On Tuesday, Dillon defended his recommendation for Detroit’s bankruptcy filing, saying it was a “last-resort option.” But some of Detroit's creditors are arguing that the decision to file for Chapter 9 bankruptcy was not exactly a last resort, but instead a quick decision that overlooked an opportunity to continue negotiations.
From the Detroit Free Press' Nathan Bomey and Alissa Priddle:
But in a July 10 e-mail that was shown in court, Dillon expressed concern that the filing “looks premeditated” and argued that the state needed to do a better job of explaining why it was necessary.
“I don't think we are making the case why we are giving up so soon to reach an out-of-court settlement,” Dillon wrote.
Creditors who have objected to Detroit’s bankruptcy portrayed Dillon’s assessment as evidence that the city rushed into court.

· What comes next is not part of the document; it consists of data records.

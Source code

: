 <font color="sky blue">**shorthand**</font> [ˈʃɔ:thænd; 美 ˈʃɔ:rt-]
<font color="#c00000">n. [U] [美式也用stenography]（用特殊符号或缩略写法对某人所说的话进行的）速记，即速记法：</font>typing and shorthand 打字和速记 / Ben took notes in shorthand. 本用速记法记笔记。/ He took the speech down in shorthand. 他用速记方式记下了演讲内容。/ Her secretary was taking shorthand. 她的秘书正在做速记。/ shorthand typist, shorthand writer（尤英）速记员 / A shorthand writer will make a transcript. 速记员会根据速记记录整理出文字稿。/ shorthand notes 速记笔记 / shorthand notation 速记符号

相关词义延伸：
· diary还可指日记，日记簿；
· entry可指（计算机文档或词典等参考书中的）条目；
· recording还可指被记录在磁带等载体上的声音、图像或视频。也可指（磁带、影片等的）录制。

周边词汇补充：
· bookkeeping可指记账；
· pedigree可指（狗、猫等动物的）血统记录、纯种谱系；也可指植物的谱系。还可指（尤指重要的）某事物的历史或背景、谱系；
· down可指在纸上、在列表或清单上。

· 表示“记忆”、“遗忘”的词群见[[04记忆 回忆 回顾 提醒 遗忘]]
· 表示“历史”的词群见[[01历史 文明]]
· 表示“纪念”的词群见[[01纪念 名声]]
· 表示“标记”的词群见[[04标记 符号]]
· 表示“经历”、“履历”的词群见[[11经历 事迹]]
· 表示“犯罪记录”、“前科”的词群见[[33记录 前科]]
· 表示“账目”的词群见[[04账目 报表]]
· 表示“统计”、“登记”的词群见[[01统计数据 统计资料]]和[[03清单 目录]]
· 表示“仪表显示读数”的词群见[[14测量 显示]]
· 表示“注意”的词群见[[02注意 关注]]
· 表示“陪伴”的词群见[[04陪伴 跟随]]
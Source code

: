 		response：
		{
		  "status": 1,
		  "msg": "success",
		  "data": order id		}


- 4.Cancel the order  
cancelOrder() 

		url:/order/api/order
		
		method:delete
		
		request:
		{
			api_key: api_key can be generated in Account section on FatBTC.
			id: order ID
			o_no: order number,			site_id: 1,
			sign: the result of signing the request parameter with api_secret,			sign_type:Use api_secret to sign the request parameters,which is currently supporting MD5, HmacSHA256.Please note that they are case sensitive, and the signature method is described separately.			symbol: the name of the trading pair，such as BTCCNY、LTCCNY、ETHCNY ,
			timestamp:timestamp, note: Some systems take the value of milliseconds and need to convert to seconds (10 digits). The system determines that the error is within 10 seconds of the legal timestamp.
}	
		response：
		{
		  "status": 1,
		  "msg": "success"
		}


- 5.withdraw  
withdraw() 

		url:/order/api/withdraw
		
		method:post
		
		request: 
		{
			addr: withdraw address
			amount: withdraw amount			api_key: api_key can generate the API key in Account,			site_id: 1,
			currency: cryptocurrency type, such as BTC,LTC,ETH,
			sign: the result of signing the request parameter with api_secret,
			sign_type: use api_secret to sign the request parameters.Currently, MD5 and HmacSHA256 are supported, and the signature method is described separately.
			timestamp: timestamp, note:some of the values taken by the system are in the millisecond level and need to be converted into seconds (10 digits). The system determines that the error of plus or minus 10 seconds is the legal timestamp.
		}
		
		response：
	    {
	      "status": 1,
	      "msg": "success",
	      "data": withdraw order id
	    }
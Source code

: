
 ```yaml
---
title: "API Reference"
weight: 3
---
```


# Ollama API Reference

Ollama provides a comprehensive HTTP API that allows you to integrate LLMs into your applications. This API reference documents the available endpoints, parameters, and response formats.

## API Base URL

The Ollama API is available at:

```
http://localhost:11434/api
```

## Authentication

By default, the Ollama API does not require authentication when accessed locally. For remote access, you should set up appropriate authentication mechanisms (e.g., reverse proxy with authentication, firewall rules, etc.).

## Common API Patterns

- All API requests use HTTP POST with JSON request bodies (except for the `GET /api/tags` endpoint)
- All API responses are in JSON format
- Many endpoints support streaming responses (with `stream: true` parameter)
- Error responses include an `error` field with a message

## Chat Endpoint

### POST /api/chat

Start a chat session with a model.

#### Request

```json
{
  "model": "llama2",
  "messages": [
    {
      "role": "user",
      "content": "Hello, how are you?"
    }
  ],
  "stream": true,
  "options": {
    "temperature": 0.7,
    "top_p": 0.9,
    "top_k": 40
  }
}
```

If they can prove the city negotiated in bad faith, Judge Steven Rhodes could dismiss the city’s bankruptcy filing, forcing Orr back to the bargaining table.
Union and pension representatives are arguing in court, saying that Orr didn’t engage in enough “good faith negotiations” prior to the bankruptcy filing on July 18.
Last month, Dillon stepped down as the state's treasurer, citing a messy divorce for his departure. "My family deserves privacy and our residents deserve to know their State Treasurer is not distracted by such issues and events," Dillon said in a statement. Dillon ended his term on Nov. 1.